Lifecycle stubs. A coordinator needs a LifecycleOwner in RESUMED. By hand that’s an object : LifecycleOwner with a LifecycleRegistry property and a currentState = Lifecycle.State.RESUMED assignment in @Before. Miss the RESUMED step and the coordinator silently never activates — the test hangs waiting for an impulse that will never be observed. synapse.lifecycleOwner arrives pre-resumed.

Coordinator disposal order. A coordinator disposed after Dispatchers.resetMain() races with coroutines that are already scheduled on the swapped-out dispatcher and throws IllegalStateException: Module with the Main dispatcher had failed to initialize. By hand you have to remember the order — dispose first, reset second. The rule does both in the right order.

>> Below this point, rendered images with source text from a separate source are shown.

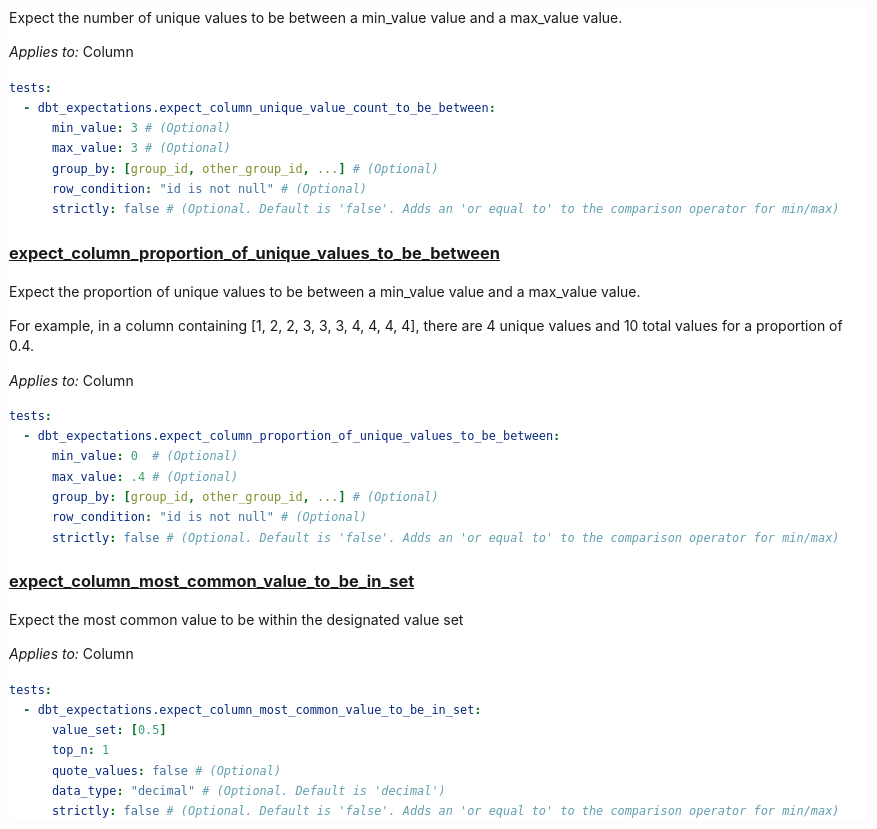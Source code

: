 Expect the number of unique values to be between a min_value value and a max_value value.

*Applies to:* Column

```yaml
tests:
  - dbt_expectations.expect_column_unique_value_count_to_be_between:
      min_value: 3 # (Optional)
      max_value: 3 # (Optional)
      group_by: [group_id, other_group_id, ...] # (Optional)
      row_condition: "id is not null" # (Optional)
      strictly: false # (Optional. Default is 'false'. Adds an 'or equal to' to the comparison operator for min/max)
```

### [expect_column_proportion_of_unique_values_to_be_between](macros/schema_tests/aggregate_functions/expect_column_proportion_of_unique_values_to_be_between.sql)

Expect the proportion of unique values to be between a min_value value and a max_value value.

For example, in a column containing [1, 2, 2, 3, 3, 3, 4, 4, 4, 4], there are 4 unique values and 10 total values for a proportion of 0.4.

*Applies to:* Column

```yaml
tests:
  - dbt_expectations.expect_column_proportion_of_unique_values_to_be_between:
      min_value: 0  # (Optional)
      max_value: .4 # (Optional)
      group_by: [group_id, other_group_id, ...] # (Optional)
      row_condition: "id is not null" # (Optional)
      strictly: false # (Optional. Default is 'false'. Adds an 'or equal to' to the comparison operator for min/max)
```

### [expect_column_most_common_value_to_be_in_set](macros/schema_tests/aggregate_functions/expect_column_most_common_value_to_be_in_set.sql)

Expect the most common value to be within the designated value set

*Applies to:* Column

```yaml
tests:
  - dbt_expectations.expect_column_most_common_value_to_be_in_set:
      value_set: [0.5]
      top_n: 1
      quote_values: false # (Optional)
      data_type: "decimal" # (Optional. Default is 'decimal')
      strictly: false # (Optional. Default is 'false'. Adds an 'or equal to' to the comparison operator for min/max)
```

Capture helpers drifting per-file. When Capture<T> is copy-pasted into each test class, every file slowly grows a slightly different version: one starts tracking a list, one adds a timeout, one forgets to snapshot the value and has a race on the field read. Centralizing it in the rule means a single implementation, tested once.

Async collection on a SharedFlow. The natural hand-rolled alternative to an upstream interceptor is collecting the SharedFlow returned by ListenFor/ ReactTo in a launch { ... }, then asserting on a captured variable. The problem is that the collect starts late — after the action under test — so fast paths miss their value entirely unless you’re careful about eager sharing, buffer sizes, and replay. Upstream interceptors sidestep the whole category of bug by running synchronously as the value enters the channel.

The short version: the rule replaces roughly forty lines of setup per test file, and every one of those lines has a failure mode that’s annoying to diagnose. Use the rule.

The test assertion surface is deliberately the same surface production code uses. A capture on onImpulse<CheckoutRequested>() is an interceptor at REACTION_UPSTREAM — the exact mechanism an analytics interceptor uses in production. A provide<List<Address>, FetchAddresses> stub is a Provider<FetchAddresses, List<Address>> — the exact shape of the production provider. Nothing in the test setup knows it’s a test.

That gives you two things for free. First, cross-cutting concerns — token injection, correlation IDs, analytics — are tested once in the coordinator that owns them, and every other test inherits them automatically through the same interceptor chain. Second, there’s no mock layer that can drift out of sync with production. A renamed field on an impulse breaks the test at the same point it breaks the real call site, because they go through the same dispatch.